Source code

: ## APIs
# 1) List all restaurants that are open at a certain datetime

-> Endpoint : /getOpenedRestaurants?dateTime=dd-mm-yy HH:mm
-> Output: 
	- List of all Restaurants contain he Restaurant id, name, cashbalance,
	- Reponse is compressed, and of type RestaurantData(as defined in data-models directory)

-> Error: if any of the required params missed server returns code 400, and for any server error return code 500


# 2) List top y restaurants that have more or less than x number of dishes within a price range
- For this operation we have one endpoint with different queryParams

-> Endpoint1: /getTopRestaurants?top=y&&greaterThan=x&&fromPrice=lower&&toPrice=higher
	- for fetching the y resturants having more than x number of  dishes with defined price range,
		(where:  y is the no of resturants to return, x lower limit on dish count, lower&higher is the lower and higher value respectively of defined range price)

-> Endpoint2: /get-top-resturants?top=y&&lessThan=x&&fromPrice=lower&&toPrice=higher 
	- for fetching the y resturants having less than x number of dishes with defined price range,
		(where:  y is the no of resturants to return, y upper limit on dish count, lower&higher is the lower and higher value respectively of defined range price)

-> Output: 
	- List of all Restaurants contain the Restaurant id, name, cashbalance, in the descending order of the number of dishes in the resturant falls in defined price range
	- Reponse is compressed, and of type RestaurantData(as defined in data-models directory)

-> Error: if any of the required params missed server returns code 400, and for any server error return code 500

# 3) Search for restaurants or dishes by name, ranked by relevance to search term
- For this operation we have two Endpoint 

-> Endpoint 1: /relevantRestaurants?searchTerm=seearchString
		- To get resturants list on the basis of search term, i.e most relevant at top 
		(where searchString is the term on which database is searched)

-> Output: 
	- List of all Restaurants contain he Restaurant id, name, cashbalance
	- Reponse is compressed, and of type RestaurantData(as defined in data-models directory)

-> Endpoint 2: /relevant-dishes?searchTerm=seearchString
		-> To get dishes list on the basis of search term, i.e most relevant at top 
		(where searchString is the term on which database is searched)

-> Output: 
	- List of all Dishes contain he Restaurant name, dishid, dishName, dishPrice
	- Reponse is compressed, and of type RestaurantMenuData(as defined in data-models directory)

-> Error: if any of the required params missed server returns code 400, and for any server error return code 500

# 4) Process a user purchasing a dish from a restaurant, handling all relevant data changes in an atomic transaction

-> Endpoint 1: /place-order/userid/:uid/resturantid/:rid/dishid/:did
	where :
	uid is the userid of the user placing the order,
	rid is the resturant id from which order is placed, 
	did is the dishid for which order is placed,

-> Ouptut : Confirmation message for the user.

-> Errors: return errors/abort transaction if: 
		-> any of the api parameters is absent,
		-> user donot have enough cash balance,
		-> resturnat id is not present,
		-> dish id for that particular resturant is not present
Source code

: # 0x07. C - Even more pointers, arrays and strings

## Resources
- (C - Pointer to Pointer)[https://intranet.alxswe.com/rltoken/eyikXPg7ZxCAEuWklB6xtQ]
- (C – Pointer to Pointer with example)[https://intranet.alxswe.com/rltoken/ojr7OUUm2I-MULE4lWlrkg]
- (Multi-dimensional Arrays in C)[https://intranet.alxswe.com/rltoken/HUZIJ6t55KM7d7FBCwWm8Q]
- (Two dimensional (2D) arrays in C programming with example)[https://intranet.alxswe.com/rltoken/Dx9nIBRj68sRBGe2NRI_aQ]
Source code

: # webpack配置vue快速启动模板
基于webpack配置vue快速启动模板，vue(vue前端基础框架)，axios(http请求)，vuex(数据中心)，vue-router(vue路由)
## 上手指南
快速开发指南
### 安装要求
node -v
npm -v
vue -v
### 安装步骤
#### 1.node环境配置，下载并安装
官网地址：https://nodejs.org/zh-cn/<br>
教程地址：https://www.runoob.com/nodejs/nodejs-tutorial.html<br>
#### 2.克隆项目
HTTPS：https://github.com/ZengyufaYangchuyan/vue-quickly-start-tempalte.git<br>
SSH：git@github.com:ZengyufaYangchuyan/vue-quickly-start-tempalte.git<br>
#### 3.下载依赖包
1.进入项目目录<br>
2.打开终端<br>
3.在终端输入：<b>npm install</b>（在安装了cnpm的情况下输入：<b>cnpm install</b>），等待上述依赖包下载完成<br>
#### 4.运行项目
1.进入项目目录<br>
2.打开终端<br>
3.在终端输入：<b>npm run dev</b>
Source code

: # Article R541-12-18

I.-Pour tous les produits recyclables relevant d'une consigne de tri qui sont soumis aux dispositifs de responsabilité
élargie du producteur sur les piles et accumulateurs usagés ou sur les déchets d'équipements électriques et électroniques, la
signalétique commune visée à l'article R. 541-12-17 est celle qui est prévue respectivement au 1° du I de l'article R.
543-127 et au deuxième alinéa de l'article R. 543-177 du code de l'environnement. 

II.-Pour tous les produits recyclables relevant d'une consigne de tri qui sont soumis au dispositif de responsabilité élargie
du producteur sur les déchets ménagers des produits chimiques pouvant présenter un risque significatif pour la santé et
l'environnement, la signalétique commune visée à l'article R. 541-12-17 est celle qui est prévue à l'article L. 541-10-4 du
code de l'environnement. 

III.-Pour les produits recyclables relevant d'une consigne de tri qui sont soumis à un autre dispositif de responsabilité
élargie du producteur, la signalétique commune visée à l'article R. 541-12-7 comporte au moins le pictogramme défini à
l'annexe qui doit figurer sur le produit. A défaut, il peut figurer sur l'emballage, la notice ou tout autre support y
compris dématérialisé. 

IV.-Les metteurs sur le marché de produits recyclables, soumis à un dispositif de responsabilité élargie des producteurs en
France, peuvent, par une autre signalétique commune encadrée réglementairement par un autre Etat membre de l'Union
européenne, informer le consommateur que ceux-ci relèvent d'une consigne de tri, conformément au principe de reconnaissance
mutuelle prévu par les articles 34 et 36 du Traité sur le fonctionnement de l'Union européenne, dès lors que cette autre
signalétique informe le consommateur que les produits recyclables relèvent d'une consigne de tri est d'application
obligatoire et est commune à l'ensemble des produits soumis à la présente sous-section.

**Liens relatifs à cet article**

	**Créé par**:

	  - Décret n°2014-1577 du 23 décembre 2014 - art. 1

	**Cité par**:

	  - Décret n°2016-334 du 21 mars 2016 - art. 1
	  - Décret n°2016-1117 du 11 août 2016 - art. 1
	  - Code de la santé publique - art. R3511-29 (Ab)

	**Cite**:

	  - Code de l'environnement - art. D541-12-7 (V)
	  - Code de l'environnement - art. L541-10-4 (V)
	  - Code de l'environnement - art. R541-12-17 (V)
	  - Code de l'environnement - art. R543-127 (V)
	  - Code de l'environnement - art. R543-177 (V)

> [What you are asked to do]: How many of the lines above include the string "resturants"? Answer with the number only.

> [Task output]: 6